This issue tracker has been migrated to GitHub, and is currently read-only.
For more information, see the GitHub FAQs in the Python's Developer Guide.

classification
Title: Folding ''.join() into f-strings
Type: Stage:
Components: Versions:
process
Status: open Resolution:
Dependencies: Superseder:
Assigned To: Nosy List: BTaskaya, eric.smith, pablogsal, rhettinger, serhiy.storchaka
Priority: normal Keywords:

Created on 2021-05-20 19:03 by BTaskaya, last changed 2022-04-11 14:59 by admin.

Messages (7)
msg394049 - (view) Author: Batuhan Taskaya (BTaskaya) * (Python committer) Date: 2021-05-20 19:03
Since strings are immutable types, we could fold some operation on top of them. Serhiy has done some work on issue 28307 regarding folding `str % args` combination, which I think we can extend even further. One simple example that I daily encounter is that, there is this pattern

'/'.join([something, something_else, user_arg])

where people would join N number of elements together with a separator, where the N is something that we know. Just a search over some locally cloned PyPI projects (a couple thousand, showed 5000+ occurrences where this optimization applies).

The preliminary benchmarks indicate that the speedup is about %40. Though there are multiple issues that might concern others:
   - type checking, f-strings cast automatically but .join() requires each element to be a string subclass. The current implementation introduces a new conversion called 'c' which actually does the type checking instead of converting the value.
   - preventing a call to a runtime function, I belive that this work is not that different than issue 28307 which prevents str.__mod__ though I understand the concern

Here is the implementation if anybody wants to take a look at it: https://github.com/isidentical/cpython/commit/d7ea8f6e38578ba06d28deb4b4a8df676887ec26

I believe that the implementation can be optimized further (etc if a continuous block of elements are a string, then we can load all of them in one go!). And some cases proved that the f-strings might be faster than the join by 1.7-1.8x.
msg394092 - (view) Author: Eric V. Smith (eric.smith) * (Python committer) Date: 2021-05-21 01:10
To be pedantic, f-strings don't "cast" to a string, they call format(obj) on the argument. Typically this is the same as str(obj), but it need not be. I guess if all of the arguments are already exact strings then this distinction doesn't matter, but I'd have to give it some more thought.

I've never seen the pattern of joining a fixed size list, but I guess it exists in the wild. I'm skeptical that this optimization is worth doing. We should check on a real-world benchmark instead of a micro benchmark.
msg394152 - (view) Author: Batuhan Taskaya (BTaskaya) * (Python committer) Date: 2021-05-21 20:41
> We should check on a real-world benchmark instead of a micro benchmark.

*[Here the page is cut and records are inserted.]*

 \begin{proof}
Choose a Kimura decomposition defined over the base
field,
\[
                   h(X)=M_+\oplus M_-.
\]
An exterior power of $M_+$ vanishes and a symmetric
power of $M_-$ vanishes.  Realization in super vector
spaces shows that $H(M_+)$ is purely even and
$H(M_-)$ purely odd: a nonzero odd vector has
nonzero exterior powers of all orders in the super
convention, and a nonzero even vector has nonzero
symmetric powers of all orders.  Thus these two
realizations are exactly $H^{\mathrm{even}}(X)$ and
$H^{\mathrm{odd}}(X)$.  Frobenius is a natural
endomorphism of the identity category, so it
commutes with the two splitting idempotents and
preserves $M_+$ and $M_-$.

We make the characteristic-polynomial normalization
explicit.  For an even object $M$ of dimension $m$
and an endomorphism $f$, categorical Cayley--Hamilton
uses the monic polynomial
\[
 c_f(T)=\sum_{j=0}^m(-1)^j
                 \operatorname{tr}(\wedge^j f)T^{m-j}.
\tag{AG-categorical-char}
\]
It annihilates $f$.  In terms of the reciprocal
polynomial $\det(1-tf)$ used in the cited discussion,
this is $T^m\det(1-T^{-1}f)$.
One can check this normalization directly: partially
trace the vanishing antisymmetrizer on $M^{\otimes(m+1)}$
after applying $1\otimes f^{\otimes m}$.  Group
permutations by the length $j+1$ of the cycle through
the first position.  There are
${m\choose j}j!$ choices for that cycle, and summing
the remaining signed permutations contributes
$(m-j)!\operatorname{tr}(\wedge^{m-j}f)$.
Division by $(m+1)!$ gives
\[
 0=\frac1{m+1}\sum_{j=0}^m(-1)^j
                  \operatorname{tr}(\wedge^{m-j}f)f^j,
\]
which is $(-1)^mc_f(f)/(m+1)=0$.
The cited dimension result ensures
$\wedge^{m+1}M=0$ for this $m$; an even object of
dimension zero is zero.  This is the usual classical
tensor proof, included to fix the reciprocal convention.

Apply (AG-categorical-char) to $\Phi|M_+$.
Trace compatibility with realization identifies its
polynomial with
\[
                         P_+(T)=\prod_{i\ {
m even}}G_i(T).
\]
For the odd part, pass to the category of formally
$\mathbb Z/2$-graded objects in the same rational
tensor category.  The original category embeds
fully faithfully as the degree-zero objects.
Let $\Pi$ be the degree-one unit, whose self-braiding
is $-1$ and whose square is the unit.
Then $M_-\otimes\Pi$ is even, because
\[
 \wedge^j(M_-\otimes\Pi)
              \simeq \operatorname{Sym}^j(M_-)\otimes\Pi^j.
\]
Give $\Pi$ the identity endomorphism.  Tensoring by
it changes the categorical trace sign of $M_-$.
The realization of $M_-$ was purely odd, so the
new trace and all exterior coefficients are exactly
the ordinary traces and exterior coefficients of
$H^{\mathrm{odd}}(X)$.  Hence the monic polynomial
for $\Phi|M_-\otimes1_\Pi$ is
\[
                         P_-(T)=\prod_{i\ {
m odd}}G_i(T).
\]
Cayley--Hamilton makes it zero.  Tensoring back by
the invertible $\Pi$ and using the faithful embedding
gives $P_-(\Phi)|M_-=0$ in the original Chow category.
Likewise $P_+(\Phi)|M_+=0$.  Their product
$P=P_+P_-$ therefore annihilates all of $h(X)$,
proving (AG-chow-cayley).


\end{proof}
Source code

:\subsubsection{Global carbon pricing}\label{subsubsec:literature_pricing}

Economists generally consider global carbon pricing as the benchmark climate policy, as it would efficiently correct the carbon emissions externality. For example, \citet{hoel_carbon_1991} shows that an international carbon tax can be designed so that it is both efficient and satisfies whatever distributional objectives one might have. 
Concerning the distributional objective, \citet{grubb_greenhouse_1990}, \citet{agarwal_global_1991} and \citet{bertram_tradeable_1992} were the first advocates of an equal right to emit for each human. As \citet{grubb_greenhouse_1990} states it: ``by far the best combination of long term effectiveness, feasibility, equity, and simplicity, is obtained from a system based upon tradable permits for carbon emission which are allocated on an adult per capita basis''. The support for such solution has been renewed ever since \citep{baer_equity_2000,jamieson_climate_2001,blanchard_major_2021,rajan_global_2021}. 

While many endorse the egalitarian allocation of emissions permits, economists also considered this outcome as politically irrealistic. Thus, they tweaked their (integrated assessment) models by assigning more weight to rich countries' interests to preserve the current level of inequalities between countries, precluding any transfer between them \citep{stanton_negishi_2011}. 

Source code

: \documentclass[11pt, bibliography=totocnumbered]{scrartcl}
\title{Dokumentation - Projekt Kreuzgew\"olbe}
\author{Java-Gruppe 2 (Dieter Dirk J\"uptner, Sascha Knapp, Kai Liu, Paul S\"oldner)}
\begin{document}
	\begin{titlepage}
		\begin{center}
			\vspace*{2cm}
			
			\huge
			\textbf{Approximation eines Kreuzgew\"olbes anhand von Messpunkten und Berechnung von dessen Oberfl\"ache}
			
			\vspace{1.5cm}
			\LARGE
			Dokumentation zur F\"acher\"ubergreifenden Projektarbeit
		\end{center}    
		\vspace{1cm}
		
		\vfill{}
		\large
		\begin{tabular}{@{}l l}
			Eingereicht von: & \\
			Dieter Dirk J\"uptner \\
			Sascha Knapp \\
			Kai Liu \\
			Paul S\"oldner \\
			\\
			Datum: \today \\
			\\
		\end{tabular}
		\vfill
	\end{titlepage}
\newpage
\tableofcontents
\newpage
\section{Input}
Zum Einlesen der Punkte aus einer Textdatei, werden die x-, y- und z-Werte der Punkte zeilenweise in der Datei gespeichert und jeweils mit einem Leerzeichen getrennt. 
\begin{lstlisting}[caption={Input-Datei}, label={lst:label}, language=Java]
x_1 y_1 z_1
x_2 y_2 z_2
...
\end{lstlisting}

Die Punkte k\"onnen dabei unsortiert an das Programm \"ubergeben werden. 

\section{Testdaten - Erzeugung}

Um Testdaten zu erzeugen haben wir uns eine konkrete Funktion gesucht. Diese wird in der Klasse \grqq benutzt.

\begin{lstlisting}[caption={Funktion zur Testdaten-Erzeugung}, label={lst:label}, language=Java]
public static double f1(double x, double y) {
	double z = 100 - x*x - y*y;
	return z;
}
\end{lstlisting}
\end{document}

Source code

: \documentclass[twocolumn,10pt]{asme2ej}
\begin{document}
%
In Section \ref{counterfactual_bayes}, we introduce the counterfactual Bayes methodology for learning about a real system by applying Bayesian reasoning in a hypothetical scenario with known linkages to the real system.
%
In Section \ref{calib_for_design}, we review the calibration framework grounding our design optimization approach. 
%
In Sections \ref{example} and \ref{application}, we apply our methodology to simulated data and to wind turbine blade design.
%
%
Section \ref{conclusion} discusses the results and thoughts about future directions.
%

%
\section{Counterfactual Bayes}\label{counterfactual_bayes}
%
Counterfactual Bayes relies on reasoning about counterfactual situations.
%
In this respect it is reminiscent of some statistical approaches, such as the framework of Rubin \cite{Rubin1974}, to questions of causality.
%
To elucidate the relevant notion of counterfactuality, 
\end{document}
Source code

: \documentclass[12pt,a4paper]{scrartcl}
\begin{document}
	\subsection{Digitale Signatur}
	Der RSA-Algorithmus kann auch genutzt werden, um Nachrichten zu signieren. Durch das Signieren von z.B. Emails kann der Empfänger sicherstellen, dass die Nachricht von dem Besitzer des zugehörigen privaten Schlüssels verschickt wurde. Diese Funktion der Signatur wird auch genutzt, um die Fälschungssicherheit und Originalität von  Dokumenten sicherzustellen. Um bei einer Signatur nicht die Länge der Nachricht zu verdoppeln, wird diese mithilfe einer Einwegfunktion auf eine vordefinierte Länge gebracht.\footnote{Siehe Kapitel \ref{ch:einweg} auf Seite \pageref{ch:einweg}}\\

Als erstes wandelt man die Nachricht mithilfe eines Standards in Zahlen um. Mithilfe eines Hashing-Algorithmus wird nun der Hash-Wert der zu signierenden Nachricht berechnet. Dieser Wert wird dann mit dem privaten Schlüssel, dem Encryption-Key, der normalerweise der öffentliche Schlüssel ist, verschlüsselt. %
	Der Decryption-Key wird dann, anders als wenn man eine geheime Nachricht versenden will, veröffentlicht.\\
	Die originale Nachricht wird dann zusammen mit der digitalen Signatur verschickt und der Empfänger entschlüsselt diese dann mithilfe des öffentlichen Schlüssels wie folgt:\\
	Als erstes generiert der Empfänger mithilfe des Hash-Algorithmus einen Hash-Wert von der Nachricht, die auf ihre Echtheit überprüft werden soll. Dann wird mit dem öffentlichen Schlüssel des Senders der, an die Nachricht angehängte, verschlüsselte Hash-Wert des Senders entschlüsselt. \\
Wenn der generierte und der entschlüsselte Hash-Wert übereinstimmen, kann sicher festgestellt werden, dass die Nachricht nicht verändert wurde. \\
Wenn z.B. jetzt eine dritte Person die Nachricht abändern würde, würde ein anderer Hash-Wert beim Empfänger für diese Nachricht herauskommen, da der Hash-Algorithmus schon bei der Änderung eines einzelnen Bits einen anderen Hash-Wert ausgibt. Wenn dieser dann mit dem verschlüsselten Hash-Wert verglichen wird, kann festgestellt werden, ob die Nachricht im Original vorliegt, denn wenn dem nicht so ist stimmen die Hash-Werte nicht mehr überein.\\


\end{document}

It is a pretty-targeted optimization, so I don't expect it to speed up the macro benchmarks. Though that shouldn't be a blocker for small, targeted optimizations.
msg394153 - (view) Author: Eric V. Smith (eric.smith) * (Python committer) Date: 2021-05-21 20:45
> It is a pretty-targeted optimization, so I don't expect it to speed up the macro benchmarks. Though that shouldn't be a blocker for small, targeted optimizations.

In the past we've rejected optimizations that make the code more complex and don't result in any noticeable real-world speedups. I don't think that policy has changed.
msg394154 - (view) Author: Raymond Hettinger (rhettinger) * (Python committer) Date: 2021-05-21 20:54
I'm also dubious that this would be of value in real code.  Looking at the implementation, it seems to throw way too much code at too small of a problem.  I suspect is is more likely to cause maintenance problems than to produce noticeable benefits for users.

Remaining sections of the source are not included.